» **Exercise instructions**:
Which lines come from the start of the records through the line that holds "A1 | Hauptplatine |"? Write them out word for word.

◇ ◇ ◇ ◇ ◇

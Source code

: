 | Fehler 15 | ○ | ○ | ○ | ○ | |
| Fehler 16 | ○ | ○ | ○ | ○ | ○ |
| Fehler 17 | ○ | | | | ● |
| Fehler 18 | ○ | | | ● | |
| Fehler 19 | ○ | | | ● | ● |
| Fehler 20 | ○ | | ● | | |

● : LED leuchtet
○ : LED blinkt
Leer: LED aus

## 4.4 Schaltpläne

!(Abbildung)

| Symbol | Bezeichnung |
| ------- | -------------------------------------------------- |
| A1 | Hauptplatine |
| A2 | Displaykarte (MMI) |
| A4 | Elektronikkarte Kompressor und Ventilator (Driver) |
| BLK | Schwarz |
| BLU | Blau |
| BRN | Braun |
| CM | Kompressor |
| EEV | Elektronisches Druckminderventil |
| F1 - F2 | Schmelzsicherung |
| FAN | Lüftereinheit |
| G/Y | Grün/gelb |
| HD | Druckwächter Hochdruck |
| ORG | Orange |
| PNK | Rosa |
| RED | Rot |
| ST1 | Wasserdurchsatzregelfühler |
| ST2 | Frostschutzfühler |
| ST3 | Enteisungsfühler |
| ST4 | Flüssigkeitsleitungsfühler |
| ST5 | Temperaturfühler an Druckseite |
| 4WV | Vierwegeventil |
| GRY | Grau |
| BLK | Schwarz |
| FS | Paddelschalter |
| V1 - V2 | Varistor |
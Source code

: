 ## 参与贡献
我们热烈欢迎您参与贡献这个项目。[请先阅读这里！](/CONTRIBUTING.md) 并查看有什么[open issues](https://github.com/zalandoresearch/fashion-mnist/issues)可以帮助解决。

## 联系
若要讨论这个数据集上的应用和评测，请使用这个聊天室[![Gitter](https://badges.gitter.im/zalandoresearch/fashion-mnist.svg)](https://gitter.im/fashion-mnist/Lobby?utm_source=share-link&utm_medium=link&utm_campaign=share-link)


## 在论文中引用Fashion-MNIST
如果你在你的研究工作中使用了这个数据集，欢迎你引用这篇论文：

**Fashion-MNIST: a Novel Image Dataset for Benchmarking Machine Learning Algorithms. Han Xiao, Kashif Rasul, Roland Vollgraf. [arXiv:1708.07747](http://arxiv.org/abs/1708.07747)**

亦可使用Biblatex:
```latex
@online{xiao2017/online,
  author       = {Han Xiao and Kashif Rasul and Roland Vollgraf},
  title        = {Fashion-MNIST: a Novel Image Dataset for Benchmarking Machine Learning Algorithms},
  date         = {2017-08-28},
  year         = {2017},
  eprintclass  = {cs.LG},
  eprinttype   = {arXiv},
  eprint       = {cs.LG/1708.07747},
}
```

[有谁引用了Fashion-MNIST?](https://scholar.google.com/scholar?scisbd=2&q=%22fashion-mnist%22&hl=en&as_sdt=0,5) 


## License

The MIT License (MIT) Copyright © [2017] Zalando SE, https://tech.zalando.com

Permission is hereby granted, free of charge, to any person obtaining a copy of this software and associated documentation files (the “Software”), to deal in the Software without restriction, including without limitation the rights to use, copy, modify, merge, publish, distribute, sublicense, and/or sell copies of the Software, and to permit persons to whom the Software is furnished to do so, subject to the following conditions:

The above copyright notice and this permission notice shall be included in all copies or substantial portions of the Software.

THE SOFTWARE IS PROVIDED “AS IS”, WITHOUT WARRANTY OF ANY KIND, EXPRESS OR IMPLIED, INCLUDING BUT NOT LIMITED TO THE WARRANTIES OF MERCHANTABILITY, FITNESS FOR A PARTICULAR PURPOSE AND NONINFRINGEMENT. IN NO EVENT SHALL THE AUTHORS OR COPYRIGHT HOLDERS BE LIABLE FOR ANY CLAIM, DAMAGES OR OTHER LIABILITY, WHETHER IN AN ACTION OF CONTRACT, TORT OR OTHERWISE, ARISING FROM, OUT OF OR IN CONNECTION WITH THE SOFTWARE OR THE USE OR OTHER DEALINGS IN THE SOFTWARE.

◇ ◇ ◇ ◇ ◇

» **Response to this task**:
Source code

: | Fehler 15 | ○ | ○ | ○ | ○ | |
| Fehler 16 | ○ | ○ | ○ | ○ | ○ |
| Fehler 17 | ○ | | | | ● |
| Fehler 18 | ○ | | | ● | |
| Fehler 19 | ○ | | | ● | ● |
| Fehler 20 | ○ | | ● | | |

● : LED leuchtet
○ : LED blinkt
Leer: LED aus

## 4.4 Schaltpläne

!(Abbildung)

| Symbol | Bezeichnung |
| ------- | -------------------------------------------------- |
| A1 | Hauptplatine |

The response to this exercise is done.